Collected data:

--- --- ---

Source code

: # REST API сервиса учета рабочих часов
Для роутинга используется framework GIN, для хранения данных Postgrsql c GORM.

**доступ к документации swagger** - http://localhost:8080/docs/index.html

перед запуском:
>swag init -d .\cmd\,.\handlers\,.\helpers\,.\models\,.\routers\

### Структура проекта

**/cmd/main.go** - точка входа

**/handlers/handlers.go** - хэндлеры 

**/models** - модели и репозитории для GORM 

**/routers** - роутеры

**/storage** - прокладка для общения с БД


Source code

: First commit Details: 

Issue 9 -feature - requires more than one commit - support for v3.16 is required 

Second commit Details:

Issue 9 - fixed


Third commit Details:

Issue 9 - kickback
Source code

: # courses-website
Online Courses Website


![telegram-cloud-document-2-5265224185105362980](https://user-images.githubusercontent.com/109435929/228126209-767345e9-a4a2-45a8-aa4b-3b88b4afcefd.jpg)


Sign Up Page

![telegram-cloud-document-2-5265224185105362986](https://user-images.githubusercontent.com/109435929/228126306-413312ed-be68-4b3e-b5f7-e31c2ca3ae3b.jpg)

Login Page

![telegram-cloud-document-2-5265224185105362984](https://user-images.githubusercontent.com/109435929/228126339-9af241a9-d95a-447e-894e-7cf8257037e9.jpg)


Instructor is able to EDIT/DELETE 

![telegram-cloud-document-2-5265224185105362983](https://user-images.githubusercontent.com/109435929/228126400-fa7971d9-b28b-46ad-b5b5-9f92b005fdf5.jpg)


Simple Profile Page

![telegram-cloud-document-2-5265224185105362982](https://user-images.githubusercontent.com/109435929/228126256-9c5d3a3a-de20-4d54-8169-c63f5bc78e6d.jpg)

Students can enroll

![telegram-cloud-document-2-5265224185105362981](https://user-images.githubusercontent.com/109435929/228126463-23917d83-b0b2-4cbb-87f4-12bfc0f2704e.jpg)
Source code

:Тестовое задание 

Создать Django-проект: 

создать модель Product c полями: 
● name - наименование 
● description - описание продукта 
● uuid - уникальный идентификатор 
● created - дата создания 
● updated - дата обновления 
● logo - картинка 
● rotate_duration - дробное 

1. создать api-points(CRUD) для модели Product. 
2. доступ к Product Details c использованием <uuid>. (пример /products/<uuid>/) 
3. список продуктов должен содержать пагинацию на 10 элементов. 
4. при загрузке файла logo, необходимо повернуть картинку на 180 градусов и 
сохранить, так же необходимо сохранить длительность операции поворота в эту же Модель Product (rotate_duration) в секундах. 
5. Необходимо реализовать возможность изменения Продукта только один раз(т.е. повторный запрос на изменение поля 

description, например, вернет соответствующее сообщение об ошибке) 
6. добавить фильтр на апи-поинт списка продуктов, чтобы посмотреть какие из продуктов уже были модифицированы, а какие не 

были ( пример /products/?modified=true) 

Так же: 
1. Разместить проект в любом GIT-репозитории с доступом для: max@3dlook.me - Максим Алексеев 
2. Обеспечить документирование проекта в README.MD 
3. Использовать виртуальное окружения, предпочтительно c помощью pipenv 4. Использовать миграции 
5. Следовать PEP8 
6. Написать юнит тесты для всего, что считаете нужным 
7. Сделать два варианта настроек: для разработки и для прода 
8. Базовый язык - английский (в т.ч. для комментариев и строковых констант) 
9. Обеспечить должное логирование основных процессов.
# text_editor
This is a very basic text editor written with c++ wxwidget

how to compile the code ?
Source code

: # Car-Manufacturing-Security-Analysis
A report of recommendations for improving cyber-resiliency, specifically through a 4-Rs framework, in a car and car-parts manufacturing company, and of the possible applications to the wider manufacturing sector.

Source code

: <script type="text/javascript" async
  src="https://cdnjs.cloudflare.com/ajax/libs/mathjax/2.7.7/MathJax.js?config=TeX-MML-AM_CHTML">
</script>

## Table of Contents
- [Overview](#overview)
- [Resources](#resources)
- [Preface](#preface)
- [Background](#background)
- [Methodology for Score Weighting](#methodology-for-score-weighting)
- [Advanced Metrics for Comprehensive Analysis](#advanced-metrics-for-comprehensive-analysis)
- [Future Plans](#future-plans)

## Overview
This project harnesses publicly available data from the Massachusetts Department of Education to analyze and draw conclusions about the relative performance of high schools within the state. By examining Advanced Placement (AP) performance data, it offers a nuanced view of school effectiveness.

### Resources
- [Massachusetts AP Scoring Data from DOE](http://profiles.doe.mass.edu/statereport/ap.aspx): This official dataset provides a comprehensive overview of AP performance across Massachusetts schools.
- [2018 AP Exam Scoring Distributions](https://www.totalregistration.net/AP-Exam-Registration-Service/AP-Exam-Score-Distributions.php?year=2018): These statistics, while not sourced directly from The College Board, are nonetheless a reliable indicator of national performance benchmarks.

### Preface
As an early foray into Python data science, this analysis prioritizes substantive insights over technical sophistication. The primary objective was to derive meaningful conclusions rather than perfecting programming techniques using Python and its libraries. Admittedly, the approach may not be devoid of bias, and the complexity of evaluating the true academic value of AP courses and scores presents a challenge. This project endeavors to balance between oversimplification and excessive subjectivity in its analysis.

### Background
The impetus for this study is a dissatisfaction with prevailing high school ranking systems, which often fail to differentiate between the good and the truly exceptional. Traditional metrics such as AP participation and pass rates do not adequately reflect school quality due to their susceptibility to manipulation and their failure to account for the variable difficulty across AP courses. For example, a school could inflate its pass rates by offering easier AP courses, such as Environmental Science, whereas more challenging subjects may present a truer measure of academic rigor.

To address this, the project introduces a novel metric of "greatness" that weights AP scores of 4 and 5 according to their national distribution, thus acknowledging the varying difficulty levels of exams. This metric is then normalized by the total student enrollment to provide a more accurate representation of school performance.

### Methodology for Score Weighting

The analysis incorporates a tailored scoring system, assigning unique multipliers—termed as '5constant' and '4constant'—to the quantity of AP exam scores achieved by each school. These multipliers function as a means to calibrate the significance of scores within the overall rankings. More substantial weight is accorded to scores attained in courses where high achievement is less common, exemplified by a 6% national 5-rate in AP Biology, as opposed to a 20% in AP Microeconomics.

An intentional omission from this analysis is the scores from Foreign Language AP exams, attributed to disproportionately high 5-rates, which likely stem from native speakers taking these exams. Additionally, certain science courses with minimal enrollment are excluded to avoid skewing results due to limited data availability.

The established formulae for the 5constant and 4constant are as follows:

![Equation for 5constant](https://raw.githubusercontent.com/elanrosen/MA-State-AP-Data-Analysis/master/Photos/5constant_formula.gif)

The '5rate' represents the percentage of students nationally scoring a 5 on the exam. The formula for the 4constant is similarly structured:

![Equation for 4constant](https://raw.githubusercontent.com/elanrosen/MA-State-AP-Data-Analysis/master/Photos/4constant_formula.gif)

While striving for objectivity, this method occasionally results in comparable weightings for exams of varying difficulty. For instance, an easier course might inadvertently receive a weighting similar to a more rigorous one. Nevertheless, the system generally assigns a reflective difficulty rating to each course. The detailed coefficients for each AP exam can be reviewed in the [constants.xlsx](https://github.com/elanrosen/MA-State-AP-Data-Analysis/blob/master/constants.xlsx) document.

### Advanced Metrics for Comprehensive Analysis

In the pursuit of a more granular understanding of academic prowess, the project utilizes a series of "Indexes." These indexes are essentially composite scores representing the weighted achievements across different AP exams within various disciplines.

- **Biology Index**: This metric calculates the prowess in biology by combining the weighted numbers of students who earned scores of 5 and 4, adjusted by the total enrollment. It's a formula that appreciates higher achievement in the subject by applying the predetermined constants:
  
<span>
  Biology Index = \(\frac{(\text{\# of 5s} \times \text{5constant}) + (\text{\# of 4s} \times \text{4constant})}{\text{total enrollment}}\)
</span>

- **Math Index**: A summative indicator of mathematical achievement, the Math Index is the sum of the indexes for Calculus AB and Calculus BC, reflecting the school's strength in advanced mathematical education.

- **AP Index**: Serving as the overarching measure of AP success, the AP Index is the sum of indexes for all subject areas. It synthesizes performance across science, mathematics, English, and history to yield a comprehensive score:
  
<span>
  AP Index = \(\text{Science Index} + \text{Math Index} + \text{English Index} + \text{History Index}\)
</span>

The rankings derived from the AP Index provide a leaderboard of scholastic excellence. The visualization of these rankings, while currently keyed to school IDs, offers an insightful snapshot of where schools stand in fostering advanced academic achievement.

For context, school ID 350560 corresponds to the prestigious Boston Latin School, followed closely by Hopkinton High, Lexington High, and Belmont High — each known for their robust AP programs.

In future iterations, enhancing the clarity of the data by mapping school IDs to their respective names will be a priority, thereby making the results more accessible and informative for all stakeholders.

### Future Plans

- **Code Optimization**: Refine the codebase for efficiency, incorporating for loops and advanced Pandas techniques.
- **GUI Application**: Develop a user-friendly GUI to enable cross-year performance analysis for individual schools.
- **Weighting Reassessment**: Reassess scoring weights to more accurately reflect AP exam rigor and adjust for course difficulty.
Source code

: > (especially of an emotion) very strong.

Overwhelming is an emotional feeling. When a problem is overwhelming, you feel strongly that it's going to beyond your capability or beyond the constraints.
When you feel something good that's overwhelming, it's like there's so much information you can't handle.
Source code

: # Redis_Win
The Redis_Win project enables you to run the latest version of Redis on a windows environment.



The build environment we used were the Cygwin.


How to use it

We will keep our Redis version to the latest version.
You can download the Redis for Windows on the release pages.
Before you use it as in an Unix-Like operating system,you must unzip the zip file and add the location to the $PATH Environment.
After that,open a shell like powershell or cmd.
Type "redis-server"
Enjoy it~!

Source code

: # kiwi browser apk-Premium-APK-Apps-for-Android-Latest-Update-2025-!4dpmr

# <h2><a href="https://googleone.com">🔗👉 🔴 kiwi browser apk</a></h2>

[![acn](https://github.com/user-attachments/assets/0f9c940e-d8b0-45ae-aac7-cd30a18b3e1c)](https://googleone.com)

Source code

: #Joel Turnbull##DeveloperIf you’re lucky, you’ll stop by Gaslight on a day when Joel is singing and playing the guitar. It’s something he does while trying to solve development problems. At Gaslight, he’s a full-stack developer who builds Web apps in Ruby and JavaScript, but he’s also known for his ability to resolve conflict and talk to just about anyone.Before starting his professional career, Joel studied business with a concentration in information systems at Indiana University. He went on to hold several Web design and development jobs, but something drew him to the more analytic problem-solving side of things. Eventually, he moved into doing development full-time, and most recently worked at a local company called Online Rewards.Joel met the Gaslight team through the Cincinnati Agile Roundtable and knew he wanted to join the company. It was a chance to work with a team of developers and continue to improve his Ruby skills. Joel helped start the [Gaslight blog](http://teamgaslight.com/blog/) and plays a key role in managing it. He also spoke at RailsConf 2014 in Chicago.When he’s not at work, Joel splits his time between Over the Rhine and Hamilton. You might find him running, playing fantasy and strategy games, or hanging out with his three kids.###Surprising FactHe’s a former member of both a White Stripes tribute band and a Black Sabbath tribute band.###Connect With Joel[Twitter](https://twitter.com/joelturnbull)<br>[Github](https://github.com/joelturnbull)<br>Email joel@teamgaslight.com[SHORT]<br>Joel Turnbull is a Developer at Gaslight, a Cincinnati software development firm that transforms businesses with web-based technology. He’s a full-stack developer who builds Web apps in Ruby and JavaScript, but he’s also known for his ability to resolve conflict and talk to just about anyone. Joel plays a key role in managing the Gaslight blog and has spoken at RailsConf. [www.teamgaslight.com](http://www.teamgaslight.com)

--- --- ---

» TASK:
The expected result is every line above containing the string "version".

» EXERCISE ANSWER:
The Redis_Win project enables you to run the latest version of Redis on a windows environment.
We will keep our Redis version to the latest version.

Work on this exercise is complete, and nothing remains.